■ **What needs to be done**
Please copy out each line of the entries in which "Nano" appears.

■ **Source material**

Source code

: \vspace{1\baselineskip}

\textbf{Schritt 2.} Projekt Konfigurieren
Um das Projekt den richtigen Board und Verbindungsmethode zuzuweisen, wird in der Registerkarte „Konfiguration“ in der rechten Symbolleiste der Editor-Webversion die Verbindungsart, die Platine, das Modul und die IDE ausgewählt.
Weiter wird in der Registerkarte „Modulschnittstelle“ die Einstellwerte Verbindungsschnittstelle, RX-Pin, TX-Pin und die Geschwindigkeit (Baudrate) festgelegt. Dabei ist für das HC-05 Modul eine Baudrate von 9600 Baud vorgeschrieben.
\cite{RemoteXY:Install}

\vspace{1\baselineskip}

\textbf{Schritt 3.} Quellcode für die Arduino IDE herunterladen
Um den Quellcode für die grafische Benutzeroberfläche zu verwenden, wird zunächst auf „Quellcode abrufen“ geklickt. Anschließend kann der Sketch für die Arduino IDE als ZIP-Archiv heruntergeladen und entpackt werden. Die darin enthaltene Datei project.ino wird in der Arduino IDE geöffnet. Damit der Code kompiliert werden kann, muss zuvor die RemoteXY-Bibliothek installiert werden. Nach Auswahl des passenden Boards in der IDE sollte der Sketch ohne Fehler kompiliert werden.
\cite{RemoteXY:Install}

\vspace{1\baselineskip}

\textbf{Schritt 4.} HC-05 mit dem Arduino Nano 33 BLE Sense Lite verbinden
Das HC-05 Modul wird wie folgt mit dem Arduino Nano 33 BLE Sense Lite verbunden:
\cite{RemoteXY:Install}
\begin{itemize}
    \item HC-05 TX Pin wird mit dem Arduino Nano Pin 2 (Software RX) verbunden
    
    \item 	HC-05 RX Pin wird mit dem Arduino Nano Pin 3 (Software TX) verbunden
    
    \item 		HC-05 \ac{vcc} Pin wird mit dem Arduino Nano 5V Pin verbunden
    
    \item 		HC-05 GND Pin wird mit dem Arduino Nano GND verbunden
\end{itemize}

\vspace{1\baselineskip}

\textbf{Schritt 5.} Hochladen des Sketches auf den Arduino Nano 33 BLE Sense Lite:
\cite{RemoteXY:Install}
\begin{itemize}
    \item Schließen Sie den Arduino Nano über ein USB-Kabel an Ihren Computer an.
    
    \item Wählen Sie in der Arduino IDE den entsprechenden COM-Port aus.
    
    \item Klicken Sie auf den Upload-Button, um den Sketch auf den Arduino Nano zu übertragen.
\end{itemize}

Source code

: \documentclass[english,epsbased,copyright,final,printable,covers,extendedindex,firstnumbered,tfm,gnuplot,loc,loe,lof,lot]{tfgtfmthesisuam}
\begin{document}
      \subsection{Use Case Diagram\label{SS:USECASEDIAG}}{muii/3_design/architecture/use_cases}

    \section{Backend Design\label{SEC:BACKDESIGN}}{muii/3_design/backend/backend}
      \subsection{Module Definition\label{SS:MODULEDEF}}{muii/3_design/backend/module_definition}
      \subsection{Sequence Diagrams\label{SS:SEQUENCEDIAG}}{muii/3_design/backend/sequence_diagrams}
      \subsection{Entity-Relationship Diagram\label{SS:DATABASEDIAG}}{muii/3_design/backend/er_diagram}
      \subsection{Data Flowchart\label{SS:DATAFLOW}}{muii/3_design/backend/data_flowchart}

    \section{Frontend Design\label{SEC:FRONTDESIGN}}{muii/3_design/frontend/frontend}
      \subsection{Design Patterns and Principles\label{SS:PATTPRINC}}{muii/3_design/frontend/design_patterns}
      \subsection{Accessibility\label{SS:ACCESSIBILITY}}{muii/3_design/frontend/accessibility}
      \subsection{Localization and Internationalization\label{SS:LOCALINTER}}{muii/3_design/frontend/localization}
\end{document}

■ **Answer space**
\textbf{Schritt 4.} HC-05 mit dem Arduino Nano 33 BLE Sense Lite verbinden
Das HC-05 Modul wird wie folgt mit dem Arduino Nano 33 BLE Sense Lite verbunden:
    \item HC-05 TX Pin wird mit dem Arduino Nano Pin 2 (Software RX) verbunden
    \item 	HC-05 RX Pin wird mit dem Arduino Nano Pin 3 (Software TX) verbunden
    \item 		HC-05 \ac{vcc} Pin wird mit dem Arduino Nano 5V Pin verbunden
    \item 		HC-05 GND Pin wird mit dem Arduino Nano GND verbunden
\textbf{Schritt 5.} Hochladen des Sketches auf den Arduino Nano 33 BLE Sense Lite:
    \item Schließen Sie den Arduino Nano über ein USB-Kabel an Ihren Computer an.
    \item Klicken Sie auf den Upload-Button, um den Sketch auf den Arduino Nano zu übertragen.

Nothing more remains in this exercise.